→ **Source data**
******************************

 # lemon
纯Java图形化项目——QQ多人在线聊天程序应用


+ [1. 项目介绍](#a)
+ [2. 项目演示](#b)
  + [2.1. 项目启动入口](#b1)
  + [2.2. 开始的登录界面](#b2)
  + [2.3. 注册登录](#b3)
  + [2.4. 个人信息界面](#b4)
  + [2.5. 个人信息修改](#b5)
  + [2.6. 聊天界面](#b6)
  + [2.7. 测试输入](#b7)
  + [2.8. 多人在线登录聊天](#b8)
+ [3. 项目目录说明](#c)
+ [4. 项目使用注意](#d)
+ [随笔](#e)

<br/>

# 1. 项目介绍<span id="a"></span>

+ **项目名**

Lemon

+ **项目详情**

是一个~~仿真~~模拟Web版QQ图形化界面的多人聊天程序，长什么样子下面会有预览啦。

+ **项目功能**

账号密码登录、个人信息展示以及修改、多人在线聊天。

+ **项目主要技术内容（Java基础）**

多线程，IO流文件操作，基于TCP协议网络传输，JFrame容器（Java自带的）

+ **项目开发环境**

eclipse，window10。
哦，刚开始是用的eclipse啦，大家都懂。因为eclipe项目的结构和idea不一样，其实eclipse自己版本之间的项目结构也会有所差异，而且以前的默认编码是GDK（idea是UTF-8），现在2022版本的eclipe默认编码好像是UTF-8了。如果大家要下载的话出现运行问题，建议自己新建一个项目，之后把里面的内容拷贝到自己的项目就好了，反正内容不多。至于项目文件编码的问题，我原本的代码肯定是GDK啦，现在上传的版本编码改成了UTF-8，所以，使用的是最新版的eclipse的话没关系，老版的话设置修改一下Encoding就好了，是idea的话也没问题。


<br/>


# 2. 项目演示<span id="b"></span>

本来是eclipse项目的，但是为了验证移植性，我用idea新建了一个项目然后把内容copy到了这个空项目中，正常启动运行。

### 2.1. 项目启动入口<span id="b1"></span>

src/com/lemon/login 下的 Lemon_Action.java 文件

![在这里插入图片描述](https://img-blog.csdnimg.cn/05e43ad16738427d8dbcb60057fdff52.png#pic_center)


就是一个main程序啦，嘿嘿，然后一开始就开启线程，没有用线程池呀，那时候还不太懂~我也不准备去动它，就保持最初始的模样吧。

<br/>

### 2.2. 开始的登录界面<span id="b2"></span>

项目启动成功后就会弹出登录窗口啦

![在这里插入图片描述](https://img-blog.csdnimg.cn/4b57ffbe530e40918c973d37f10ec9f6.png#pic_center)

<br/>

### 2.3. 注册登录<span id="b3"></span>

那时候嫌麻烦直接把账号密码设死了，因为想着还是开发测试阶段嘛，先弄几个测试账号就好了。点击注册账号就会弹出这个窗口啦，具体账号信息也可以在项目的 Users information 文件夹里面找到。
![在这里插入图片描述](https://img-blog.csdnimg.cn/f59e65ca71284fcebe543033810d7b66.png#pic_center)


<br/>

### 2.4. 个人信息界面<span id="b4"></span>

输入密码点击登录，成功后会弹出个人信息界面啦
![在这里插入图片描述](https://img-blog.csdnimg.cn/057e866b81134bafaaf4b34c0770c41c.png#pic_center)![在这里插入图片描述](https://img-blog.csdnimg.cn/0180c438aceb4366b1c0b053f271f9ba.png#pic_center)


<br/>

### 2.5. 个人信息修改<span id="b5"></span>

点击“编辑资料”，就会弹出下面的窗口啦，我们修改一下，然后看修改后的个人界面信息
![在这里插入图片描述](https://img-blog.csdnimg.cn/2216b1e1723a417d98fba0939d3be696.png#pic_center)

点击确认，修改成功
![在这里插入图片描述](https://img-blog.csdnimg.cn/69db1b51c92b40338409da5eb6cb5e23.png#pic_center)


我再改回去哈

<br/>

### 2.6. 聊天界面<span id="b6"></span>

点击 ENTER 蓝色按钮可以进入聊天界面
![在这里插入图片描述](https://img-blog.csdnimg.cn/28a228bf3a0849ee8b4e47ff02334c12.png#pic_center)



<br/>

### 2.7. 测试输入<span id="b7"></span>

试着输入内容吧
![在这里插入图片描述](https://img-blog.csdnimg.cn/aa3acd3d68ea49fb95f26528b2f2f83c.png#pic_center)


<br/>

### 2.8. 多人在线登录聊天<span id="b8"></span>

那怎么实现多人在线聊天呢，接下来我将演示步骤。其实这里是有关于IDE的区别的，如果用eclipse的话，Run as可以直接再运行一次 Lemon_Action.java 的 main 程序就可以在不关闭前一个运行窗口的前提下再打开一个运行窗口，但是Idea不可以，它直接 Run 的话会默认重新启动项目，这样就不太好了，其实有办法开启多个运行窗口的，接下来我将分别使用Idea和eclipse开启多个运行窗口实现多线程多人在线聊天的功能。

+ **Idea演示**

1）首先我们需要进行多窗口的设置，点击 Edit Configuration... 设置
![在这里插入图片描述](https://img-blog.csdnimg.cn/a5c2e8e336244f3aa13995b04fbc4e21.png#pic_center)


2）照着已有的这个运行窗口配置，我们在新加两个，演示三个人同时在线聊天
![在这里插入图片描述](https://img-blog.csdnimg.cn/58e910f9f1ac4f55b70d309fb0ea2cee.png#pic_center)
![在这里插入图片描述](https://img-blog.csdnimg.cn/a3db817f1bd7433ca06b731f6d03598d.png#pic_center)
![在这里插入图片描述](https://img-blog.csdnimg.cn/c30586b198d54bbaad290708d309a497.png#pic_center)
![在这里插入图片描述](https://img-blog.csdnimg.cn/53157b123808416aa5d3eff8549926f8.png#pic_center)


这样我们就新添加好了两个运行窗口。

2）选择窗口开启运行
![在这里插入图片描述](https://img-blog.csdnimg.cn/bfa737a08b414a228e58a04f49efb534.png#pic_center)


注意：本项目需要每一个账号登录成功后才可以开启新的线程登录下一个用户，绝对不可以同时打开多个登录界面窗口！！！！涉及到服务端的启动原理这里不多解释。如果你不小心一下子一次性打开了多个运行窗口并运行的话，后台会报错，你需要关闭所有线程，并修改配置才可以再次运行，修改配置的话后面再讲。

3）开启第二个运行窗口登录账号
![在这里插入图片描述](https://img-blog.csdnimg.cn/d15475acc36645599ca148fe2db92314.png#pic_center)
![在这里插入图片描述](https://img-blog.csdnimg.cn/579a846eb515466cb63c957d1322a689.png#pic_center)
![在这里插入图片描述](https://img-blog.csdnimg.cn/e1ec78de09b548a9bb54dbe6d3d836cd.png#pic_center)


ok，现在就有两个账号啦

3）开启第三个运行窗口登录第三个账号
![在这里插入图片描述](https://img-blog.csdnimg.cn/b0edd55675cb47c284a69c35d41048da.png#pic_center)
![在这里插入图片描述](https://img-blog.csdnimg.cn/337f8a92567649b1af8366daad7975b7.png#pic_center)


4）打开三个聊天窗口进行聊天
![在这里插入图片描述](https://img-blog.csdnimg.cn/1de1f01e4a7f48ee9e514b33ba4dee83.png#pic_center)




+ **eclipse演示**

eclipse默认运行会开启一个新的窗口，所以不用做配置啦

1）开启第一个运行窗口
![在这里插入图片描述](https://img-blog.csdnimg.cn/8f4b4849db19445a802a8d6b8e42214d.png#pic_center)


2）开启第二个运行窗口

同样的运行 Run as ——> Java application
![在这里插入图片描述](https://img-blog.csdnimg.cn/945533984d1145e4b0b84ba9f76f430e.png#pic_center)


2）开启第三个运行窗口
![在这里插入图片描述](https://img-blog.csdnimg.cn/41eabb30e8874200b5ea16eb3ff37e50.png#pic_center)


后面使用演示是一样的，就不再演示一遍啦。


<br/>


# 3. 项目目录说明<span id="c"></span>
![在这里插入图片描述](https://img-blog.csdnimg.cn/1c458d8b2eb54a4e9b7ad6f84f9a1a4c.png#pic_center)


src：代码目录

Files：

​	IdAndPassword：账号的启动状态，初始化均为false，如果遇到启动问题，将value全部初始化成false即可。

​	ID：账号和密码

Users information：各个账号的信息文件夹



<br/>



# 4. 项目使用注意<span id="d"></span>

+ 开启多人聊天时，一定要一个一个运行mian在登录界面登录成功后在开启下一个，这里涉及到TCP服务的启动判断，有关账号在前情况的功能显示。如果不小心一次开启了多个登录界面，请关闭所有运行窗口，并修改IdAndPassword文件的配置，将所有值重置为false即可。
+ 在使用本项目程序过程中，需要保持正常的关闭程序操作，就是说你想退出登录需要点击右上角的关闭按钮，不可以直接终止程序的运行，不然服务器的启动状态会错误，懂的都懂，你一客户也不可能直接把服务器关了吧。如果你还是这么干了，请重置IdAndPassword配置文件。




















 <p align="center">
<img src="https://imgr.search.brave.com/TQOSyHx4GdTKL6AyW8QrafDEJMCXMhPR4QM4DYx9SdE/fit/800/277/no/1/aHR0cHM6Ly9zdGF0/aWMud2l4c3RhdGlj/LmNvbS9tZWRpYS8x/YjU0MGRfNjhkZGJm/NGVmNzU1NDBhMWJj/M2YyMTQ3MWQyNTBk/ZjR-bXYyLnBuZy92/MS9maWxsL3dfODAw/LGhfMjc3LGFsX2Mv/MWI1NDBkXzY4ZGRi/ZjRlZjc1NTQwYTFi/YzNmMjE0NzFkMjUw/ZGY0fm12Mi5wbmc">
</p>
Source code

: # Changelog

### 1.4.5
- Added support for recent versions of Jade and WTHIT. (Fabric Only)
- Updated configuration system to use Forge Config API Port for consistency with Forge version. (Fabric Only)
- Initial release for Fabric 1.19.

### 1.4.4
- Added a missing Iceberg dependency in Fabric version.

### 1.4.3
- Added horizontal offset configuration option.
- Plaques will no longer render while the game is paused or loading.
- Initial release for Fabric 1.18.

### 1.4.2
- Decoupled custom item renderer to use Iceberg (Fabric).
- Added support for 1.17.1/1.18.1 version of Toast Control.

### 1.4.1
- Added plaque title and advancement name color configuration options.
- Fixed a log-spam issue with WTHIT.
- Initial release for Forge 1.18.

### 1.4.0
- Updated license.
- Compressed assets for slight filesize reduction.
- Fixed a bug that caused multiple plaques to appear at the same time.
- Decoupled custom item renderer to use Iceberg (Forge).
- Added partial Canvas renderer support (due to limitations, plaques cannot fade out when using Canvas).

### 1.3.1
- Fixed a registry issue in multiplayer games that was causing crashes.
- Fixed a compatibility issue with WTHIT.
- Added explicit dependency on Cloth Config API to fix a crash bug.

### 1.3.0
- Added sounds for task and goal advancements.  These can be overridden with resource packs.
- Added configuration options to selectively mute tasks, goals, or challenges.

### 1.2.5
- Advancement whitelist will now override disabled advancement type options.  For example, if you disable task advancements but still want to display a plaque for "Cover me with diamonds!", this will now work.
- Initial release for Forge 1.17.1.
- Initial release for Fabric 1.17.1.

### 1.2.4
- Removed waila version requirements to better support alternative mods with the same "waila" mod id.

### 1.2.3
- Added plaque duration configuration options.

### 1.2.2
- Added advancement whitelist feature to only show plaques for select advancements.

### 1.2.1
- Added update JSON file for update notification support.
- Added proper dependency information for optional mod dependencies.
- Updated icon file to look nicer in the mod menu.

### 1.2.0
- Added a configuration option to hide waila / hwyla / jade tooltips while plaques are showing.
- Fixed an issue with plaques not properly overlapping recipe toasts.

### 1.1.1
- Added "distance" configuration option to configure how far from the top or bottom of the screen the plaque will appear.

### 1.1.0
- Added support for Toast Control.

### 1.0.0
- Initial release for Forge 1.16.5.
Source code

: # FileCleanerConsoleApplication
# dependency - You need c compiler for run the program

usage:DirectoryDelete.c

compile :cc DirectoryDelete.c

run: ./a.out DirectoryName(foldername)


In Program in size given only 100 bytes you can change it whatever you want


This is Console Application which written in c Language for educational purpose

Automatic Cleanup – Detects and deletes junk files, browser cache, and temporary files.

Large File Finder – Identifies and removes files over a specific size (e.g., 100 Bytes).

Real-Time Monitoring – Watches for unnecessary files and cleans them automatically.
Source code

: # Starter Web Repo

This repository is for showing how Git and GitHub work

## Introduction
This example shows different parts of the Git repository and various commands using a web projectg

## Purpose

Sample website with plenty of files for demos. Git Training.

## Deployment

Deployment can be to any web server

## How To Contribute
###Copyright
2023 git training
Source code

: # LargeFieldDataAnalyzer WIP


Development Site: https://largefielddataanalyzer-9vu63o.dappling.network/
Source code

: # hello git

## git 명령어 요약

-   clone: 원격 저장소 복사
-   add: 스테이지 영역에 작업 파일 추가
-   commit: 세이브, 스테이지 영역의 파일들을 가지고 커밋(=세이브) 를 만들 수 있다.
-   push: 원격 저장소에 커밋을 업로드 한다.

******************************

→ **Work task**
Please write out the material word for word from its first line through the line holding "### 2.1. 项目启动入口<span", including both, and no line past it.

→ **Task response**
 # lemon
纯Java图形化项目——QQ多人在线聊天程序应用


+ [1. 项目介绍](#a)
+ [2. 项目演示](#b)
  + [2.1. 项目启动入口](#b1)
  + [2.2. 开始的登录界面](#b2)
  + [2.3. 注册登录](#b3)
  + [2.4. 个人信息界面](#b4)
  + [2.5. 个人信息修改](#b5)
  + [2.6. 聊天界面](#b6)
  + [2.7. 测试输入](#b7)
  + [2.8. 多人在线登录聊天](#b8)
+ [3. 项目目录说明](#c)
+ [4. 项目使用注意](#d)
+ [随笔](#e)

<br/>

# 1. 项目介绍<span id="a"></span>

+ **项目名**

Lemon

+ **项目详情**

是一个~~仿真~~模拟Web版QQ图形化界面的多人聊天程序，长什么样子下面会有预览啦。

+ **项目功能**

账号密码登录、个人信息展示以及修改、多人在线聊天。

+ **项目主要技术内容（Java基础）**

多线程，IO流文件操作，基于TCP协议网络传输，JFrame容器（Java自带的）

+ **项目开发环境**

eclipse，window10。
哦，刚开始是用的eclipse啦，大家都懂。因为eclipe项目的结构和idea不一样，其实eclipse自己版本之间的项目结构也会有所差异，而且以前的默认编码是GDK（idea是UTF-8），现在2022版本的eclipe默认编码好像是UTF-8了。如果大家要下载的话出现运行问题，建议自己新建一个项目，之后把里面的内容拷贝到自己的项目就好了，反正内容不多。至于项目文件编码的问题，我原本的代码肯定是GDK啦，现在上传的版本编码改成了UTF-8，所以，使用的是最新版的eclipse的话没关系，老版的话设置修改一下Encoding就好了，是idea的话也没问题。


<br/>


# 2. 项目演示<span id="b"></span>

本来是eclipse项目的，但是为了验证移植性，我用idea新建了一个项目然后把内容copy到了这个空项目中，正常启动运行。

### 2.1. 项目启动入口<span id="b1"></span>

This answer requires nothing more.